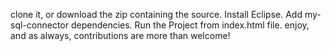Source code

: clone it, or download the zip containing the source.
Install Eclipse.
Add my-sql-connector dependencies.
Run the Project from index.html file.
enjoy, and as always, contributions are more than welcome!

**What you need to do**. Give back exactly the lines from the one that contains "containing the source." to the end of the material, both ends kept, and no other line.

**Your solution**.
: clone it, or download the zip containing the source.
Install Eclipse.
Add my-sql-connector dependencies.
Run the Project from index.html file.
enjoy, and as always, contributions are more than welcome!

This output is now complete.